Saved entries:
---*---

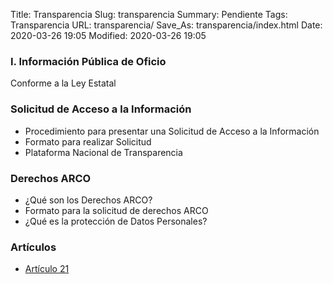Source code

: Title: Transparencia
Slug: transparencia
Summary: Pendiente
Tags: Transparencia
URL: transparencia/
Save_As: transparencia/index.html
Date: 2020-03-26 19:05
Modified: 2020-03-26 19:05


### I. Información Pública de Oficio

Conforme a la Ley Estatal

###  Solicitud de Acceso a la Información

* Procedimiento para presentar una Solicitud de Acceso a la Información
* Formato para realizar Solicitud
* Plataforma Nacional de Transparencia


###  Derechos ARCO

* ¿Qué son los Derechos ARCO?
* Formato para la solicitud de derechos ARCO
* ¿Qué es la protección de Datos Personales?


### Artículos

* [Artículo 21](articulo-21/)

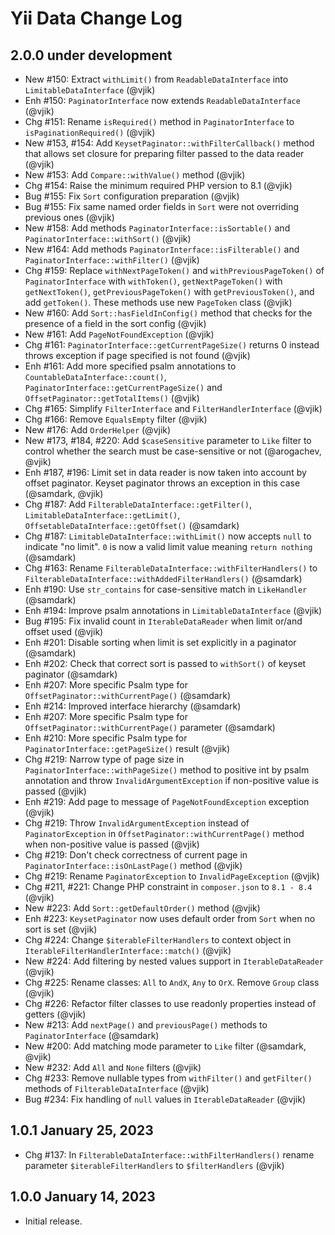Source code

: # Yii Data Change Log

## 2.0.0 under development

- New #150: Extract `withLimit()` from `ReadableDataInterface` into `LimitableDataInterface` (@vjik)
- Enh #150: `PaginatorInterface` now extends `ReadableDataInterface` (@vjik)
- Chg #151: Rename `isRequired()` method in `PaginatorInterface` to `isPaginationRequired()` (@vjik)
- New #153, #154: Add `KeysetPaginator::withFilterCallback()` method that allows set closure for preparing filter passed to
  the data reader (@vjik)
- New #153: Add `Compare::withValue()` method (@vjik)
- Chg #154: Raise the minimum required PHP version to 8.1 (@vjik)
- Bug #155: Fix `Sort` configuration preparation (@vjik)
- Bug #155: Fix same named order fields in `Sort` were not overriding previous ones (@vjik)
- New #158: Add methods `PaginatorInterface::isSortable()` and `PaginatorInterface::withSort()` (@vjik)
- New #164: Add methods `PaginatorInterface::isFilterable()` and `PaginatorInterface::withFilter()` (@vjik)
- Chg #159: Replace `withNextPageToken()` and `withPreviousPageToken()` of `PaginatorInterface` with `withToken()`,
  `getNextPageToken()` with `getNextToken()`, `getPreviousPageToken()` with `getPreviousToken()`, and add `getToken()`.
  These methods use new `PageToken` class (@vjik)
- New #160: Add `Sort::hasFieldInConfig()` method that checks for the presence of a field in the sort config (@vjik)
- New #161: Add `PageNotFoundException` (@vjik)
- Chg #161: `PaginatorInterface::getCurrentPageSize()` returns 0 instead throws exception if page specified is 
  not found (@vjik)
- Enh #161: Add more specified psalm annotations to `CountableDataInterface::count()`,
  `PaginatorInterface::getCurrentPageSize()` and `OffsetPaginator::getTotalItems()` (@vjik)
- Chg #165: Simplify `FilterInterface` and `FilterHandlerInterface` (@vjik)
- Chg #166: Remove `EqualsEmpty` filter (@vjik)
- New #176: Add `OrderHelper` (@vjik)
- New #173, #184, #220: Add `$caseSensitive` parameter to `Like` filter to control whether the search must be 
  case-sensitive or not (@arogachev, @vjik)
- Enh #187, #196: Limit set in data reader is now taken into account by offset paginator. Keyset paginator throws
  an exception in this case (@samdark, @vjik)
- Chg #187: Add `FilterableDataInterface::getFilter()`, `LimitableDataInterface::getLimit()`,
  `OffsetableDataInterface::getOffset()` (@samdark)
- Chg #187: `LimitableDataInterface::withLimit()` now accepts `null` to indicate "no limit". `0` is now a valid limit
  value meaning `return nothing` (@samdark)
- Chg #163: Rename `FilterableDataInterface::withFilterHandlers()` to `FilterableDataInterface::withAddedFilterHandlers()` (@samdark)
- Enh #190: Use `str_contains` for case-sensitive match in `LikeHandler` (@samdark)
- Enh #194: Improve psalm annotations in `LimitableDataInterface` (@vjik)
- Bug #195: Fix invalid count in `IterableDataReader` when limit or/and offset used (@vjik)
- Enh #201: Disable sorting when limit is set explicitly in a paginator (@samdark)
- Enh #202: Check that correct sort is passed to `withSort()` of keyset paginator (@samdark)
- Enh #207: More specific Psalm type for `OffsetPaginator::withCurrentPage()` (@samdark)
- Enh #214: Improved interface hierarchy (@samdark)
- Enh #207: More specific Psalm type for `OffsetPaginator::withCurrentPage()` parameter (@samdark)
- Enh #210: More specific Psalm type for `PaginatorInterface::getPageSize()` result (@vjik)
- Chg #219: Narrow type of page size in `PaginatorInterface::withPageSize()` method to positive int by psalm
  annotation and throw `InvalidArgumentException` if non-positive value is passed (@vjik)
- Enh #219: Add page to message of `PageNotFoundException` exception (@vjik)
- Chg #219: Throw `InvalidArgumentException` instead of `PaginatorException` in `OffsetPaginator::withCurrentPage()`
  method when non-positive value is passed (@vjik)
- Chg #219: Don't check correctness of current page in `PaginatorInterface::isOnLastPage()` method (@vjik)
- Chg #219: Rename `PaginatorException` to `InvalidPageException` (@vjik)
- Chg #211, #221: Change PHP constraint in `composer.json` to `8.1 - 8.4` (@vjik)
- New #223: Add `Sort::getDefaultOrder()` method (@vjik)
- Enh #223: `KeysetPaginator` now uses default order from `Sort` when no sort is set (@vjik)
- Chg #224: Change `$iterableFilterHandlers` to context object in `IterableFilterHandlerInterface::match()` (@vjik)
- New #224: Add filtering by nested values support in `IterableDataReader` (@vjik)
- Chg #225: Rename classes: `All` to `AndX`, `Any` to `OrX`. Remove `Group` class (@vjik)
- Chg #226: Refactor filter classes to use readonly properties instead of getters (@vjik)
- New #213: Add `nextPage()` and `previousPage()` methods to `PaginatorInterface` (@samdark)
- New #200: Add matching mode parameter to `Like` filter (@samdark, @vjik)
- New #232: Add `All` and `None` filters (@vjik)
- Chg #233: Remove nullable types from `withFilter()` and `getFilter()` methods of `FilterableDataInterface` (@vjik)
- Bug #234: Fix handling of `null` values in `IterableDataReader` (@vjik)

## 1.0.1 January 25, 2023

- Chg #137: In `FilterableDataInterface::withFilterHandlers()` rename parameter `$iterableFilterHandlers` to
  `$filterHandlers` (@vjik)

## 1.0.0 January 14, 2023

- Initial release.
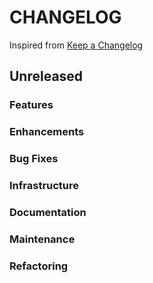 # CHANGELOG

Inspired from [Keep a Changelog](https://keepachangelog.com/en/1.0.0/)

## Unreleased

### Features


### Enhancements

### Bug Fixes

### Infrastructure

### Documentation

### Maintenance

### Refactoring
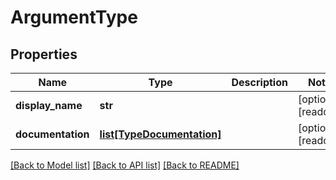 # ArgumentType

## Properties

Name | Type | Description | Notes
------------ | ------------- | ------------- | -------------
**display_name** | **str** |  | [optional] [readonly] 
**documentation** | [**list[TypeDocumentation]**](TypeDocumentation.md) |  | [optional] [readonly] 

[[Back to Model list]](../#documentation-for-models) [[Back to API list]](../#documentation-for-api-endpoints) [[Back to README]](../)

---*---

Reproduce the records in full, exactly as they appear, and show none of the pictures.

SOLVED PROBLEM:
Source code

: Title: Transparencia
Slug: transparencia
Summary: Pendiente
Tags: Transparencia
URL: transparencia/
Save_As: transparencia/index.html
Date: 2020-03-26 19:05
Modified: 2020-03-26 19:05


### I. Información Pública de Oficio

Conforme a la Ley Estatal

###  Solicitud de Acceso a la Información

* Procedimiento para presentar una Solicitud de Acceso a la Información
* Formato para realizar Solicitud
* Plataforma Nacional de Transparencia


###  Derechos ARCO

* ¿Qué son los Derechos ARCO?
* Formato para la solicitud de derechos ARCO
* ¿Qué es la protección de Datos Personales?


### Artículos

* [Artículo 21](articulo-21/)

Source code

: # Yii Data Change Log

## 2.0.0 under development

- New #150: Extract `withLimit()` from `ReadableDataInterface` into `LimitableDataInterface` (@vjik)
- Enh #150: `PaginatorInterface` now extends `ReadableDataInterface` (@vjik)
- Chg #151: Rename `isRequired()` method in `PaginatorInterface` to `isPaginationRequired()` (@vjik)
- New #153, #154: Add `KeysetPaginator::withFilterCallback()` method that allows set closure for preparing filter passed to
  the data reader (@vjik)
- New #153: Add `Compare::withValue()` method (@vjik)
- Chg #154: Raise the minimum required PHP version to 8.1 (@vjik)
- Bug #155: Fix `Sort` configuration preparation (@vjik)
- Bug #155: Fix same named order fields in `Sort` were not overriding previous ones (@vjik)
- New #158: Add methods `PaginatorInterface::isSortable()` and `PaginatorInterface::withSort()` (@vjik)
- New #164: Add methods `PaginatorInterface::isFilterable()` and `PaginatorInterface::withFilter()` (@vjik)
- Chg #159: Replace `withNextPageToken()` and `withPreviousPageToken()` of `PaginatorInterface` with `withToken()`,
  `getNextPageToken()` with `getNextToken()`, `getPreviousPageToken()` with `getPreviousToken()`, and add `getToken()`.
  These methods use new `PageToken` class (@vjik)
- New #160: Add `Sort::hasFieldInConfig()` method that checks for the presence of a field in the sort config (@vjik)
- New #161: Add `PageNotFoundException` (@vjik)
- Chg #161: `PaginatorInterface::getCurrentPageSize()` returns 0 instead throws exception if page specified is 
  not found (@vjik)
- Enh #161: Add more specified psalm annotations to `CountableDataInterface::count()`,
  `PaginatorInterface::getCurrentPageSize()` and `OffsetPaginator::getTotalItems()` (@vjik)
- Chg #165: Simplify `FilterInterface` and `FilterHandlerInterface` (@vjik)
- Chg #166: Remove `EqualsEmpty` filter (@vjik)
- New #176: Add `OrderHelper` (@vjik)
- New #173, #184, #220: Add `$caseSensitive` parameter to `Like` filter to control whether the search must be 
  case-sensitive or not (@arogachev, @vjik)
- Enh #187, #196: Limit set in data reader is now taken into account by offset paginator. Keyset paginator throws
  an exception in this case (@samdark, @vjik)
- Chg #187: Add `FilterableDataInterface::getFilter()`, `LimitableDataInterface::getLimit()`,
  `OffsetableDataInterface::getOffset()` (@samdark)
- Chg #187: `LimitableDataInterface::withLimit()` now accepts `null` to indicate "no limit". `0` is now a valid limit
  value meaning `return nothing` (@samdark)
- Chg #163: Rename `FilterableDataInterface::withFilterHandlers()` to `FilterableDataInterface::withAddedFilterHandlers()` (@samdark)
- Enh #190: Use `str_contains` for case-sensitive match in `LikeHandler` (@samdark)
- Enh #194: Improve psalm annotations in `LimitableDataInterface` (@vjik)
- Bug #195: Fix invalid count in `IterableDataReader` when limit or/and offset used (@vjik)
- Enh #201: Disable sorting when limit is set explicitly in a paginator (@samdark)
- Enh #202: Check that correct sort is passed to `withSort()` of keyset paginator (@samdark)
- Enh #207: More specific Psalm type for `OffsetPaginator::withCurrentPage()` (@samdark)
- Enh #214: Improved interface hierarchy (@samdark)
- Enh #207: More specific Psalm type for `OffsetPaginator::withCurrentPage()` parameter (@samdark)
- Enh #210: More specific Psalm type for `PaginatorInterface::getPageSize()` result (@vjik)
- Chg #219: Narrow type of page size in `PaginatorInterface::withPageSize()` method to positive int by psalm
  annotation and throw `InvalidArgumentException` if non-positive value is passed (@vjik)
- Enh #219: Add page to message of `PageNotFoundException` exception (@vjik)
- Chg #219: Throw `InvalidArgumentException` instead of `PaginatorException` in `OffsetPaginator::withCurrentPage()`
  method when non-positive value is passed (@vjik)
- Chg #219: Don't check correctness of current page in `PaginatorInterface::isOnLastPage()` method (@vjik)
- Chg #219: Rename `PaginatorException` to `InvalidPageException` (@vjik)
- Chg #211, #221: Change PHP constraint in `composer.json` to `8.1 - 8.4` (@vjik)
- New #223: Add `Sort::getDefaultOrder()` method (@vjik)
- Enh #223: `KeysetPaginator` now uses default order from `Sort` when no sort is set (@vjik)
- Chg #224: Change `$iterableFilterHandlers` to context object in `IterableFilterHandlerInterface::match()` (@vjik)
- New #224: Add filtering by nested values support in `IterableDataReader` (@vjik)
- Chg #225: Rename classes: `All` to `AndX`, `Any` to `OrX`. Remove `Group` class (@vjik)
- Chg #226: Refactor filter classes to use readonly properties instead of getters (@vjik)
- New #213: Add `nextPage()` and `previousPage()` methods to `PaginatorInterface` (@samdark)
- New #200: Add matching mode parameter to `Like` filter (@samdark, @vjik)
- New #232: Add `All` and `None` filters (@vjik)
- Chg #233: Remove nullable types from `withFilter()` and `getFilter()` methods of `FilterableDataInterface` (@vjik)
- Bug #234: Fix handling of `null` values in `IterableDataReader` (@vjik)

## 1.0.1 January 25, 2023

- Chg #137: In `FilterableDataInterface::withFilterHandlers()` rename parameter `$iterableFilterHandlers` to
  `$filterHandlers` (@vjik)

## 1.0.0 January 14, 2023

- Initial release.
 # CHANGELOG

Inspired from [Keep a Changelog](https://keepachangelog.com/en/1.0.0/)

## Unreleased

### Features


### Enhancements

### Bug Fixes

### Infrastructure

### Documentation

### Maintenance

### Refactoring
 # ArgumentType

## Properties

Name | Type | Description | Notes
------------ | ------------- | ------------- | -------------
**display_name** | **str** |  | [optional] [readonly] 
**documentation** | [**list[TypeDocumentation]**](TypeDocumentation.md) |  | [optional] [readonly] 

[[Back to Model list]](../#documentation-for-models) [[Back to API list]](../#documentation-for-api-endpoints) [[Back to README]](../)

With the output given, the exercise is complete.